• [Action item]:
Somewhere below are a line with "value of the performance metric." and a later line with "on command line". Output exactly those lines and all lines between them.

• [Data shown]:
----

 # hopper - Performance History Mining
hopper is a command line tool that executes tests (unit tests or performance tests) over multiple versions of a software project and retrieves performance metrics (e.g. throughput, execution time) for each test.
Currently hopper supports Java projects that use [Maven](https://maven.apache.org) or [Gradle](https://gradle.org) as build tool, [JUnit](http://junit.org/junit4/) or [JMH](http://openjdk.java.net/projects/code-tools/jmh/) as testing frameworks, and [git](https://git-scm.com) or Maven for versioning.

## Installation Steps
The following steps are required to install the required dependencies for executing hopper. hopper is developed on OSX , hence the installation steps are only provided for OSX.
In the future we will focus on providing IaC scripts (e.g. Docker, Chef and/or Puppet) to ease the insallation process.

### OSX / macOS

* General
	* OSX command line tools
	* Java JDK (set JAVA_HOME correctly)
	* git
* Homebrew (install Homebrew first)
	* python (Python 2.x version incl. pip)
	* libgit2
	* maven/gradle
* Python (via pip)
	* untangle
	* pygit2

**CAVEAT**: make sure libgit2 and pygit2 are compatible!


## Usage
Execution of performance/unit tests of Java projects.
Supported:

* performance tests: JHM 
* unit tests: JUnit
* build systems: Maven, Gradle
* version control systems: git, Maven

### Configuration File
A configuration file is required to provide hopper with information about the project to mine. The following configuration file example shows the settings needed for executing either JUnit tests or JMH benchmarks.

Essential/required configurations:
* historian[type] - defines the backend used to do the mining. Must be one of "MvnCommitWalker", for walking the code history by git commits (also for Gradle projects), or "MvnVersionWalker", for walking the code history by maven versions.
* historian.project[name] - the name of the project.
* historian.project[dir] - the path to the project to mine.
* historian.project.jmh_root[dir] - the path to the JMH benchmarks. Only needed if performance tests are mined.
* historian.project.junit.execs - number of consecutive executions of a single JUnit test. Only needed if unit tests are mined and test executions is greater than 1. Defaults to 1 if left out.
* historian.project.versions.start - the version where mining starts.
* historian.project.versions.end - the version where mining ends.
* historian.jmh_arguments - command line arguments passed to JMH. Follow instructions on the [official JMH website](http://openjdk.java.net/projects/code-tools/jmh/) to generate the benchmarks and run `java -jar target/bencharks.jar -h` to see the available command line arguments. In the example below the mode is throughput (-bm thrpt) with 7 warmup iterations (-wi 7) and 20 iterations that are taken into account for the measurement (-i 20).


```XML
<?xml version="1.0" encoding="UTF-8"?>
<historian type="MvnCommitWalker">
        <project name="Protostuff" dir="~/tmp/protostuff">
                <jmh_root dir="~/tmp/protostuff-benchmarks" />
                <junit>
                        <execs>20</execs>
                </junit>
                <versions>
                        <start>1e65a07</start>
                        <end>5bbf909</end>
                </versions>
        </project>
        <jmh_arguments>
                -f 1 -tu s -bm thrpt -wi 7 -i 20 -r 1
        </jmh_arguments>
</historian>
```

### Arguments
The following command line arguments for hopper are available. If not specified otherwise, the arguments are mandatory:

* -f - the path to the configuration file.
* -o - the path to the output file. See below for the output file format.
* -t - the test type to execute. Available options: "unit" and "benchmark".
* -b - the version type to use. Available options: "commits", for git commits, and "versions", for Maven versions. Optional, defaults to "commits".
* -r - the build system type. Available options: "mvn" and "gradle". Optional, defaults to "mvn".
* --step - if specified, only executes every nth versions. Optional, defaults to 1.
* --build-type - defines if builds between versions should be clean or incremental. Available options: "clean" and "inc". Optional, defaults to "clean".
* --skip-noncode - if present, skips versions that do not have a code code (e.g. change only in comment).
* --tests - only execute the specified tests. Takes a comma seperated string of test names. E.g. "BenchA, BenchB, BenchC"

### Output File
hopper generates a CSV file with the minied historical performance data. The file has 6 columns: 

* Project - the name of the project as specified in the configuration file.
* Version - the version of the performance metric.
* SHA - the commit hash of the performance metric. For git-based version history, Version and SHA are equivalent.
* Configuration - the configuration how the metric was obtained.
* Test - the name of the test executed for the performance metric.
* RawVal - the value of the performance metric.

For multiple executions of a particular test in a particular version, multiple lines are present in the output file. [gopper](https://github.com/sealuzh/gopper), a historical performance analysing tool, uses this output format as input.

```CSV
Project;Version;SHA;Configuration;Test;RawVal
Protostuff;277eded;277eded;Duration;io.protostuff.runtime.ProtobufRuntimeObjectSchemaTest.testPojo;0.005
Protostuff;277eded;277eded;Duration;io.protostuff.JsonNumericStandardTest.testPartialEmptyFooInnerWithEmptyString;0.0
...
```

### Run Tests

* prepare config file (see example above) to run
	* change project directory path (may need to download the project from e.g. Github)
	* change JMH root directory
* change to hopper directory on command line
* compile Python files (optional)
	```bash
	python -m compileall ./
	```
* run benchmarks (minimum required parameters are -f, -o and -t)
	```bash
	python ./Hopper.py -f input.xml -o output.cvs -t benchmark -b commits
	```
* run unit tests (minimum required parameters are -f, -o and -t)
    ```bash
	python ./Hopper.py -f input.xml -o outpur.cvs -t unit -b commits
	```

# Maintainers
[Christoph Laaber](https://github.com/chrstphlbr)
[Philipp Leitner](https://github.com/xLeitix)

----

• [Reply to the task]:
* RawVal - the value of the performance metric.

For multiple executions of a particular test in a particular version, multiple lines are present in the output file. [gopper](https://github.com/sealuzh/gopper), a historical performance analysing tool, uses this output format as input.

```CSV
Project;Version;SHA;Configuration;Test;RawVal
Protostuff;277eded;277eded;Duration;io.protostuff.runtime.ProtobufRuntimeObjectSchemaTest.testPojo;0.005
Protostuff;277eded;277eded;Duration;io.protostuff.JsonNumericStandardTest.testPartialEmptyFooInnerWithEmptyString;0.0
...
```

### Run Tests

* prepare config file (see example above) to run
	* change project directory path (may need to download the project from e.g. Github)
	* change JMH root directory
* change to hopper directory on command line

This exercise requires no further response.